Xavier Legrand : C’est un genre que j’avais envie d’approfondir d’une autre manière et il y a en effet un pont avec mon film précédent, car on parle de nouveau ici du patriarcat. Le genre épouvante permet de le faire de manière assez physique.

Les figures paternelles sont affreuses dans les deux films...
Oui, mais je n’invente rien : il suffit de lire les faits divers, où les maris et les pères ne font pas bonne figure. Sauf que dans ce film, au lieu de parler de la violence à l’encontre des femmes, je montre la violence de l’homme avec son fils et comment cette agressivité se perpétue à travers le silence. Le Successeur est l'incarnation symbolique de ce fantôme indestructible, auquel on ne peut jamais échapper, qu'est la figure paternelle et qui a tant de poids dans notre société, comme patron, chef de famille... On dit au nom du père, tel père tel fils... C'est cette maudite culture patriarcale que nous portons en nous qui a imposé un régime qui écrase totalement les enfants.

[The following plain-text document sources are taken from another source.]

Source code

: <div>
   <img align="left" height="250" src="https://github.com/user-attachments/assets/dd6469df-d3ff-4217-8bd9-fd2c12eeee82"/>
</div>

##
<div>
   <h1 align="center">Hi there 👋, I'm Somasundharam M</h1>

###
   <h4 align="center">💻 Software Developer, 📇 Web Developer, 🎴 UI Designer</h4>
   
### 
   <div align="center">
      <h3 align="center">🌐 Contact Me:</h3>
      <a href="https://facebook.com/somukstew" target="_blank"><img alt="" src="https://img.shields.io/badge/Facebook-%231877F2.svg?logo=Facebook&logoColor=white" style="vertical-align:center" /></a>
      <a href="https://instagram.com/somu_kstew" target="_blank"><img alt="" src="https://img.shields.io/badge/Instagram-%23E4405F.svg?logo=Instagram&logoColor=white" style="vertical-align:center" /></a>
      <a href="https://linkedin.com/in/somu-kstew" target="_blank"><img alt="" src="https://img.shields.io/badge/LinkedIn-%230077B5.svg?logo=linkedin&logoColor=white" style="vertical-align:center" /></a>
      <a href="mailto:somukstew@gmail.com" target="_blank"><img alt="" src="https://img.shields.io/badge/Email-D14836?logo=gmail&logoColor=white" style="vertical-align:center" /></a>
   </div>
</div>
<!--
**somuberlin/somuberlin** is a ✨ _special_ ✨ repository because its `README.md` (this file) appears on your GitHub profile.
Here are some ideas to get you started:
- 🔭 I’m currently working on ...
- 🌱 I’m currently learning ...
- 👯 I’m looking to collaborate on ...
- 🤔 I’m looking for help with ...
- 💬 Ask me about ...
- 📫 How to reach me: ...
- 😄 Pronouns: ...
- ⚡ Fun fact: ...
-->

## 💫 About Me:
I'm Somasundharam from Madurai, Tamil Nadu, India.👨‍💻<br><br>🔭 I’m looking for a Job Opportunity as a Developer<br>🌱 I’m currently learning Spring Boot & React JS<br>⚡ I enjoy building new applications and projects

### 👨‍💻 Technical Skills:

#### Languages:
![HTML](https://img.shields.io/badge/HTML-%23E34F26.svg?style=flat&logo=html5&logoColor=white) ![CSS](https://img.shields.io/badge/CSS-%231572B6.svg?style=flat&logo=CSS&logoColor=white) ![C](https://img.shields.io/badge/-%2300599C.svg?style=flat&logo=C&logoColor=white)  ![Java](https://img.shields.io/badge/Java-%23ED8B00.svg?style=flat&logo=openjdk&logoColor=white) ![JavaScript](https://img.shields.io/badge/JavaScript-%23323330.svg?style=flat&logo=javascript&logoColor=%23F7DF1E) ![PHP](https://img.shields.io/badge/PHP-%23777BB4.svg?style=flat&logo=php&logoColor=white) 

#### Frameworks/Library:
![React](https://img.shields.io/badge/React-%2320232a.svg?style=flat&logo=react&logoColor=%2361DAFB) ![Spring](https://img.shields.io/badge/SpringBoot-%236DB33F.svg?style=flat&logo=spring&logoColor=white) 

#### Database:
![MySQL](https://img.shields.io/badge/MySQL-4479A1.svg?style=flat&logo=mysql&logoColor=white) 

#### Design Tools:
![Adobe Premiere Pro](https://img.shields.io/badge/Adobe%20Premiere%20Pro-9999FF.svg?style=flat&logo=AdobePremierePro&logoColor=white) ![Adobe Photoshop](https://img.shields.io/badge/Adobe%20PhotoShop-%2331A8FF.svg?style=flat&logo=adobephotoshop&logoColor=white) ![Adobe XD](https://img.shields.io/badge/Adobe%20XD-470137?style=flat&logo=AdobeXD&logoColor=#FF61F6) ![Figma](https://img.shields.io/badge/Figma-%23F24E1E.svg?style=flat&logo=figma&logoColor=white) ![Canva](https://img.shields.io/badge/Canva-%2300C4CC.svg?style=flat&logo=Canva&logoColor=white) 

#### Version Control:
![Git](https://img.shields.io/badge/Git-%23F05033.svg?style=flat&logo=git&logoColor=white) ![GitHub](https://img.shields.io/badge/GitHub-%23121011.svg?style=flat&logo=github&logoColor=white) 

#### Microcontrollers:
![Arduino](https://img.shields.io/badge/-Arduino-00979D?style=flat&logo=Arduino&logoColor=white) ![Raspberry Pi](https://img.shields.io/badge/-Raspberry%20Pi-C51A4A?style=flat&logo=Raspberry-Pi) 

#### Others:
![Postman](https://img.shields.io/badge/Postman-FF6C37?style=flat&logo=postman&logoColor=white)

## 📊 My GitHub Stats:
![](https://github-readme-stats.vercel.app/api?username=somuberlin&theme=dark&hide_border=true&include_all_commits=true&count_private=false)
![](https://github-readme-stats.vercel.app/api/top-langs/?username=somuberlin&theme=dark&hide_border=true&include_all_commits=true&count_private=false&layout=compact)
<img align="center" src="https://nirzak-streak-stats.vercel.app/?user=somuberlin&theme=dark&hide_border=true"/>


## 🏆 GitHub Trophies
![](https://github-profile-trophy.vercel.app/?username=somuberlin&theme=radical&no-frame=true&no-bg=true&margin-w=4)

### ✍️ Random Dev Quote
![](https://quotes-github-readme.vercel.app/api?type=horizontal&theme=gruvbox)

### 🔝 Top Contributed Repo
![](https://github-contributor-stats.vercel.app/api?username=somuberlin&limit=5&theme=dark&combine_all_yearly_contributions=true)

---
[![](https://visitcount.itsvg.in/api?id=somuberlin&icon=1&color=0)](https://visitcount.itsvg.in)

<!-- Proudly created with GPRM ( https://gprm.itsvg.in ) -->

Le terrible héritage du père dans votre film continue de se perpétuer, et lui-même continue de faire le mal après la mort.
Oui, c’est clair : le mal est puissant et l'être humain le cultive. Notre culture a mis une telle pression sur la figure paternelle que cela fait beaucoup de dégâts : il faudrait déconstruire totalement la culture dans laquelle nous vivons. C'est aussi ce que montrent les tragédies grecques : l'oracle et le destin.

Dans le roman dont est tiré votre film (L’ascendant d'Alexandre Postel), le personnage central vend des téléphones portables, alors qu'ici, il travaille dans la mode. Pourquoi ce changement en faveur d'un univers plus glamour ?
Il ne vit pas comme tout le monde, mais il s'élève au-dessus du sol, parce que je voulais évoquer le mythe d'Icare et sa chute : je ne voulais pas qu’il tombe du premier étage, mais du vingtième.

Mais quand on a un passé effroyable, on se réfugie dans le fantasme, en l'espèce dans la mode, n'est-ce pas ?
Oui, absolument, ça s’appelle le "transfugisme" de classe et culturel. Il le dit lui-même : "J'ai fait tout mon possible pour ne pas ressembler à mon père". C’est pour ça que j’ai choisi un monde de création, totalement opposé à celui où il a grandi, séparé par des milliers de kilomètres, et il a changé de nom et d’accent… Il a jeté son passé par-dessus bord, du moins croit-il l'avoir fait.

Mais le passé revient toujours ?
Comme un boomerang.

Quels autres changements avez-vous faits par rapport au livre ?
J'en ai fait beaucoup. Dans le livre (d’où la difficulté pour l'adapter), on est toujours dans la tête du héros : en le lisant, on accède aux pensées du personnage. L’ami du père n'existe pas dans le roman, par exemple. Le film est fidèle à l’original littéraire par rapport à la situation, mais j’ai pris des libertés, avec la permission de l’auteur.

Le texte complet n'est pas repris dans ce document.